Erickson is always more than willing to tell other electrical distributors why they should get into the green market. If more electrical distributors took this market as seriously as he does, ESCOs might not have gotten to be quite as big a factor in lighting retrofit work, he says.

“For many years, I have preached that if distributors do not take an active role in the specification and marketing of new energy-efficient technologies, then they create a market for someone else to come in and serve,” he says. “The ESCO market flourished for just this very reason. When relegated to a supply-only role, products become commoditized, resulting in lower margins for both distributors and manufacturers.”

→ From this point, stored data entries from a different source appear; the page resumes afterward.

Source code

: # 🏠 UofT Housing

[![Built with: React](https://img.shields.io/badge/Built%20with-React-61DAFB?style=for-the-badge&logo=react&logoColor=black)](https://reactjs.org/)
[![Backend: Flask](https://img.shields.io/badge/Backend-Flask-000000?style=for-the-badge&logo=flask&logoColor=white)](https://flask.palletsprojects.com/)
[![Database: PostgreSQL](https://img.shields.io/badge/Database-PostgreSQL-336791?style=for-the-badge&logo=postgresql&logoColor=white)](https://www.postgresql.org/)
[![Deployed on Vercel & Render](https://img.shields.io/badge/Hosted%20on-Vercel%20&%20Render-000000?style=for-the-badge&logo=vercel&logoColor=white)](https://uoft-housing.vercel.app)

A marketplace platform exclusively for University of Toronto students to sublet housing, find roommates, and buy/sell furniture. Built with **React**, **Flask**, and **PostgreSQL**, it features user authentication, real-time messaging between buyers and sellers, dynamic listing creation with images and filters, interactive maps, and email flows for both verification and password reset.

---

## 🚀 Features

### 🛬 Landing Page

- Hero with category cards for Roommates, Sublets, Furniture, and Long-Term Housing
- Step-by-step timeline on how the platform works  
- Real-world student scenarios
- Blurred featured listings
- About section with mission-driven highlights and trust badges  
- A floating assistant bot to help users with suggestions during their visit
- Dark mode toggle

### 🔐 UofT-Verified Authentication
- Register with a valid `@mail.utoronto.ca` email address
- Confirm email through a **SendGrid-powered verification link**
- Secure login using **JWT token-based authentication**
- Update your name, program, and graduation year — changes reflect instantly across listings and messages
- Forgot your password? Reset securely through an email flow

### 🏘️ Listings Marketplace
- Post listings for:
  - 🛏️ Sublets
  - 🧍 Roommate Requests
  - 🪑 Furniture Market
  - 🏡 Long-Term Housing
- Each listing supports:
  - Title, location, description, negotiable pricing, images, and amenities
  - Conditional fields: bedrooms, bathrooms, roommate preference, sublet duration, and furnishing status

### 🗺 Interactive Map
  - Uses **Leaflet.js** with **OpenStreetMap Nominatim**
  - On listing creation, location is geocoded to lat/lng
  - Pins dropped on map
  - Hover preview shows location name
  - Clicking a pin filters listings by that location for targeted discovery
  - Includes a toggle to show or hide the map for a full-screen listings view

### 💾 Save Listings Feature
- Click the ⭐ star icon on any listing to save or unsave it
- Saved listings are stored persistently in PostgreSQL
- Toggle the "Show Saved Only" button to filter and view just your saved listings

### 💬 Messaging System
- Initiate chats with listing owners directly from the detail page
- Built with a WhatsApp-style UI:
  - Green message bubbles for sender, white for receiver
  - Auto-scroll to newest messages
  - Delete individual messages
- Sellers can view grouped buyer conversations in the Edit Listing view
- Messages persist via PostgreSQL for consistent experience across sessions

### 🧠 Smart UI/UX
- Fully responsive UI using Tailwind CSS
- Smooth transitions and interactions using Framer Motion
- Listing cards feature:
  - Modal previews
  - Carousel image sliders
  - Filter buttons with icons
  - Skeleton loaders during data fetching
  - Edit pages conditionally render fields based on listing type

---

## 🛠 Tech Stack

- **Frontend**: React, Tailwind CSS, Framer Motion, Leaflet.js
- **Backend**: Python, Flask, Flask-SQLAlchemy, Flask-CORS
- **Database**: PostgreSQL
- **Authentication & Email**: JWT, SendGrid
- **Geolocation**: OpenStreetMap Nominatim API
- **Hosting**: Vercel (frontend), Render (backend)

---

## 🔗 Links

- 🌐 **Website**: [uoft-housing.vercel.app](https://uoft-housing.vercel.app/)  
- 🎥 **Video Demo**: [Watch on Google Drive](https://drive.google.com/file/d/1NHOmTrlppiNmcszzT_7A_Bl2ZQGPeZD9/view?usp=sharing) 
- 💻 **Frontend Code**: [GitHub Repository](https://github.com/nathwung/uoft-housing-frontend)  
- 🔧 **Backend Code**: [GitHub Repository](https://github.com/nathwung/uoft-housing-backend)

He says if distributors are going to get serious about the green market, they must learn how to sell the energy-efficient products as a package, and not just as individual product lines. “With the energy sale, we are creating demand and subsequently have to invest a much greater amount of time in the sale, he says. Often the process can take just as long for a $5,000 sale as for a $100,000 sale,” “It simply makes more sense to take a more comprehensive approach and offer a total package. This is what an ESCO would do. If you cannot offer the whole package, you can end up on the outside looking in. That is why we developed our own software that allows us to bundle multiple technologies.”

He agrees with other sources in the green market that electrical contractors struggle with creating demand for energy-efficient products. “Contractors are even less accustomed to creating demand than distributors,” he says. “They are very focused on price, and the energy sale is more about ROI. They also often lack the resources and understanding to do the audit and design resources to package a credible proposal to a customer. We have offered these services to several contractors for years, helping to establish some great relationships.

“Electrical contractors realize that new technology is where the market is headed, and they don't want to be left behind. The problem is they are either not familiar with or aware of some of the products often found in energy jobs. They would be more likely to relamp and reballast a fixture than to install a reflector, for example. Lastly, energy projects require capital, and with rebates and payment delays that's something smaller contractors can find challenging.”

Erickson believes electrical distributors can be a source of supply for ESCOs, and that major fixture and lamp manufacturers still have strong ties to electrical distributors as a key channel to market. But he says dozens of manufacturers of high-efficiency lighting fixtures and reflectors, as well as some lesser known lamp and ballast manufacturers, now bypass electrical distributors sell directly to ESCOs.”Manufacturers and distributors left this door open and it will be hard to close,” he says. “I have heard the comment from several ESCOs that they only purchase through distribution because they have to. We as distributors have to bring some value to the equation.”